A reflective stainless steel panel with a diapering pattern curves around the L-shaped building and an "urban curve" of zinc wraps the main theater at the front of the building, contrasting with the brick walls of the school, the design and materials of which reflect those used in the building's neighborhood.
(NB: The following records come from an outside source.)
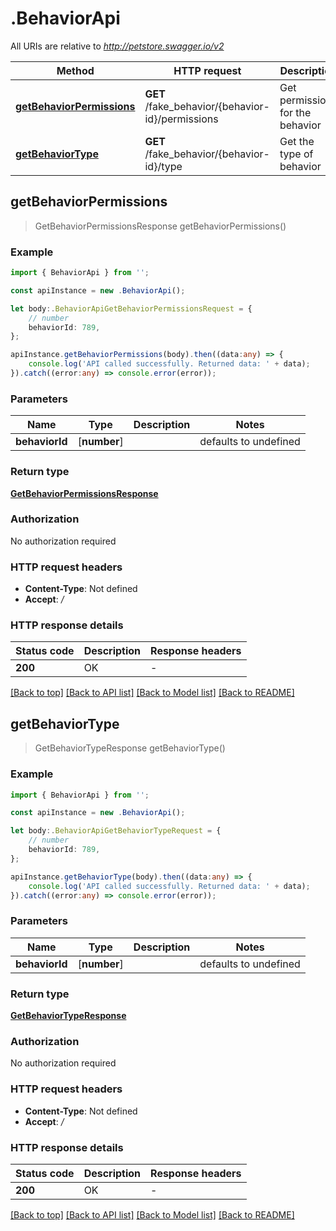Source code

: # .BehaviorApi

All URIs are relative to *http://petstore.swagger.io/v2*

Method | HTTP request | Description
------------- | ------------- | -------------
[**getBehaviorPermissions**](BehaviorApi.md#getBehaviorPermissions) | **GET** /fake_behavior/{behavior-id}/permissions | Get permissions for the behavior
[**getBehaviorType**](BehaviorApi.md#getBehaviorType) | **GET** /fake_behavior/{behavior-id}/type | Get the type of behavior


## **getBehaviorPermissions**
> GetBehaviorPermissionsResponse getBehaviorPermissions()


### Example


```typescript
import { BehaviorApi } from '';

const apiInstance = new .BehaviorApi();

let body:.BehaviorApiGetBehaviorPermissionsRequest = {
    // number
    behaviorId: 789,
};

apiInstance.getBehaviorPermissions(body).then((data:any) => {
    console.log('API called successfully. Returned data: ' + data);
}).catch((error:any) => console.error(error));
```


### Parameters

Name | Type | Description  | Notes
------------- | ------------- | ------------- | -------------
 **behaviorId** | [**number**] |  | defaults to undefined


### Return type

[**GetBehaviorPermissionsResponse**](GetBehaviorPermissionsResponse.md)

### Authorization

No authorization required

### HTTP request headers

- **Content-Type**: Not defined
- **Accept**: */*


### HTTP response details
| Status code | Description | Response headers |
|-------------|-------------|------------------|
**200** | OK |  -  |

[[Back to top]](#) [[Back to API list]](README.md#documentation-for-api-endpoints) [[Back to Model list]](README.md#documentation-for-models) [[Back to README]](README.md)

## **getBehaviorType**
> GetBehaviorTypeResponse getBehaviorType()


### Example


```typescript
import { BehaviorApi } from '';

const apiInstance = new .BehaviorApi();

let body:.BehaviorApiGetBehaviorTypeRequest = {
    // number
    behaviorId: 789,
};

apiInstance.getBehaviorType(body).then((data:any) => {
    console.log('API called successfully. Returned data: ' + data);
}).catch((error:any) => console.error(error));
```


### Parameters

Name | Type | Description  | Notes
------------- | ------------- | ------------- | -------------
 **behaviorId** | [**number**] |  | defaults to undefined


### Return type

[**GetBehaviorTypeResponse**](GetBehaviorTypeResponse.md)

### Authorization

No authorization required

### HTTP request headers

- **Content-Type**: Not defined
- **Accept**: */*


### HTTP response details
| Status code | Description | Response headers |
|-------------|-------------|------------------|
**200** | OK |  -  |

[[Back to top]](#) [[Back to API list]](README.md#documentation-for-api-endpoints) [[Back to Model list]](README.md#documentation-for-models) [[Back to README]](README.md)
The box office is a red, smokestack-shaped structure that projects a beam of light up into the sky. The four-story, disabled accessible building of 250000 sqft combines arts and academic spaces on each floor, arranged by grade, with the youngest students on the lowest floor. The main entrance features student sculptures selected by contest. An "Avenue of the Arts", with gallery space for more student artwork, links the 750-seat main Corbett Theater, the 350-seat Mayerson Theater, and a 120-seat black box theater. The Corbett Theater has an 80 ft stage, a hydraulically operated orchestra pit, and is acoustically isolated from the rest of the building. An outdoor amphitheater is also planned.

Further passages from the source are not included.